WORK ITEM -
Each line with the string "username" is to be copied from the records below.

INFORMATION SHOWN -
Segment Open

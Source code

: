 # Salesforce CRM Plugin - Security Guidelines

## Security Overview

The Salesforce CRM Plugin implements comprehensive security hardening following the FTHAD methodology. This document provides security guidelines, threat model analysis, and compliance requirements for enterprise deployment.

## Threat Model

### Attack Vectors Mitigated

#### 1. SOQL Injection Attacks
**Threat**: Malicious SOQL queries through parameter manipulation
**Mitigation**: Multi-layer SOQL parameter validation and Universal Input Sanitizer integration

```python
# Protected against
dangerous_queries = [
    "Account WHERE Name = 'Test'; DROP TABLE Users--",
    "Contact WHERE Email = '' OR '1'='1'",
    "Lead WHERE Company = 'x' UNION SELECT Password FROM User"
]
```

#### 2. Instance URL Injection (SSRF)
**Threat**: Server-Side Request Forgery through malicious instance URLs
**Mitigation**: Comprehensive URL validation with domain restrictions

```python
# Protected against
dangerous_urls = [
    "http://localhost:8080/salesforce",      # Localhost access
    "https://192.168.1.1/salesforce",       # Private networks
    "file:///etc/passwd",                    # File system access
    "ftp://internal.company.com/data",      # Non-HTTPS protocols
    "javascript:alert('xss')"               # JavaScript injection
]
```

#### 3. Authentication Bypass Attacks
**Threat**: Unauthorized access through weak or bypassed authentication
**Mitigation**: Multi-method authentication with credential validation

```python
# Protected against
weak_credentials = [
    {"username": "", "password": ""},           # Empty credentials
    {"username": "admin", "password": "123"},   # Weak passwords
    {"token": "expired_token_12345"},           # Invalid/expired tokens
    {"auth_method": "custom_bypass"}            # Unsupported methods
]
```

Segment Closed

EXPECTED ANSWER -
    {"username": "", "password": ""},           # Empty credentials
    {"username": "admin", "password": "123"},   # Weak passwords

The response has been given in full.